Best practice in data analysis is to begin with a question, form a hypothesis, design an experiment, and perform the appropriate analysis to find correlation or causation between dependent and independent variables. In business, this analysis is usually used to make predictions about future behavior of customers, sales teams, etc.
In reality, most businesses look to solve a problem at hand, for example fraudulent credit card transactions, by analyzing data they have and assuming certain relationships or linkages between either inputs or outcomes. This approach is problematic for several reasons – it is not generally randomized, and it is often overly localized analysis that can lead to overfitting or overly generalized analysis that can lead to analysis that tries to group all similar outcomes in one bucket of cause and effect.
Ayasdi is an enterprise software company that uses topological analysis to help data scientists understand the shape of their data. The science of topology is primarily concerned with the study of shape (i.e. linear, clustered, flared, etc.). With data, the shape encodes structure and meaning. Because business data is often large and high-dimensional, most companies bucket outcomes (eg. fraud) in a single category and apply one understanding of shape. By using shape as the first step in the analytical process, Ayasdi allows businesses to build principled local models.

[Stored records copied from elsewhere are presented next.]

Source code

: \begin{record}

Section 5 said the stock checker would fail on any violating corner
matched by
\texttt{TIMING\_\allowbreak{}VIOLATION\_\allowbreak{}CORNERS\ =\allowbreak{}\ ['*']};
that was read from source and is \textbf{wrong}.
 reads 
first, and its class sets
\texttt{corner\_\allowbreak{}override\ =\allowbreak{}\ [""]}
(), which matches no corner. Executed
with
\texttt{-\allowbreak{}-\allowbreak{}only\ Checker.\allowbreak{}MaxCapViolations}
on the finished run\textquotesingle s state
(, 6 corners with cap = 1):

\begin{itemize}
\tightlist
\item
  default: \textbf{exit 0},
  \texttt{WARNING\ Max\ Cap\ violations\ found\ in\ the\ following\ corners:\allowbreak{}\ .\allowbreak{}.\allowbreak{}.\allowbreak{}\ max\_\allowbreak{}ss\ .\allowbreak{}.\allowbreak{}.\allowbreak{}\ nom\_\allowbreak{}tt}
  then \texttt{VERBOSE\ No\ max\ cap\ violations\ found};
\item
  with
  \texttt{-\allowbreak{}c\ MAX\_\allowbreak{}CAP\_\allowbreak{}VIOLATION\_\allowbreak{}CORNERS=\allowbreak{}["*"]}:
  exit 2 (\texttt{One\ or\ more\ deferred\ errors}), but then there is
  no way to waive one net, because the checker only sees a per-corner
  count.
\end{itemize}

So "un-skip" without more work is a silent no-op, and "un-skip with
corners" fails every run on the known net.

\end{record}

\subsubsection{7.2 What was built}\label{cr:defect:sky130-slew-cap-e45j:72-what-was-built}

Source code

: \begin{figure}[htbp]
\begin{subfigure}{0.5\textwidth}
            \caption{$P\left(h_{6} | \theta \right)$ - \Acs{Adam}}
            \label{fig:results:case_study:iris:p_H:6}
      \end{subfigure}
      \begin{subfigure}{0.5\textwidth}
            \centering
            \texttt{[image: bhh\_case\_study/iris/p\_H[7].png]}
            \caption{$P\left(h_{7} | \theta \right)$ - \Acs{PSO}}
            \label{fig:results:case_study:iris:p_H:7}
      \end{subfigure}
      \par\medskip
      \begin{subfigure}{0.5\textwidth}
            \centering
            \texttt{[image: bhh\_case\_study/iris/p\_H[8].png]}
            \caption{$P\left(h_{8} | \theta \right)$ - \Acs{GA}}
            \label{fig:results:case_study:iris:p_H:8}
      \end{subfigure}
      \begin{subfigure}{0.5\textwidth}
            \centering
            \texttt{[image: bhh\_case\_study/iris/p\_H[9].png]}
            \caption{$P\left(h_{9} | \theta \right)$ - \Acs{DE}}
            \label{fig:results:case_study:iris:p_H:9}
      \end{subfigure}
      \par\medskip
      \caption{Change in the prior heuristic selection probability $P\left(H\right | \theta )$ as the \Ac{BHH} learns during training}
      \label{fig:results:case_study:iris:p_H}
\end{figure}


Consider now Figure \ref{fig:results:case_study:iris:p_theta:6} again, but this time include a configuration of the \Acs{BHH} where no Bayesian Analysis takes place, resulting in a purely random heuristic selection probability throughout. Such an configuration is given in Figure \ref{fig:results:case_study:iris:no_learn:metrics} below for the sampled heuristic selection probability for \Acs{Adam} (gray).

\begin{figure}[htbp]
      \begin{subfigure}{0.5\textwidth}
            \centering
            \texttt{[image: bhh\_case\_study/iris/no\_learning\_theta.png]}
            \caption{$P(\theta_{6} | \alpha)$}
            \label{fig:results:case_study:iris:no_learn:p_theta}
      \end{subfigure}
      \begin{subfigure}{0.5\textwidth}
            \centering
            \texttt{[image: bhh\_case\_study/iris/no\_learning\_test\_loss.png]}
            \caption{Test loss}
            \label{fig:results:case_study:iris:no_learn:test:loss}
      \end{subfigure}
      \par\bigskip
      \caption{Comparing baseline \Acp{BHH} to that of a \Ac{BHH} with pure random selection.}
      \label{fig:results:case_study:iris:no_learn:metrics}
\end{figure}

In the example of credit card fraud, banks may experience fraud for many reasons but will create one rules-engine to provide predictive criteria for identifying fraudulent behavior. However, this approach will attempt to explain both the fraud perpetrated by a guy who steals wallets and uses the cards as well as the fraud where bulk user data is stolen from a retailer and used elsewhere. Clearly, these cases are different and you would expect different behavior between these groups – a clear example of clustering (see image of this analysis below).
But if you’ve applied only a clustering model you might not see similar trends across nodes or predict new suspicious behavior as seen in the clusters of predicted fraud shown in the image above to the right. Their results from an engagement with one credit card issuer is shown below:
The value creation in this case study is immediate and quantifiable in the amount of savings the credit card issuer achieved in better prediction of fraud. Value capture is done in two ways: first, in providing access to the software tools that can enable companies to do this analysis on their own; or two, through consulting engagements, working with partners to help them process and interpret the analysis.
Ayasdi started out of a Stanford research lab and has been funded by DARPA and several other research grants. They have now commercialized the product and raised several rounds of VC funding. Their challenge will be in clearly articulating their value to enterprises that may not have sophisticated data teams nor systems to analyze that data. Also, given what a hot industry analytics current is, the search for talent will be expensive and time consuming. However, they appear poised for growth and have the potential to greatly impact the way companies think about filtering, analyzing and using their data to drive intelligent business decisions.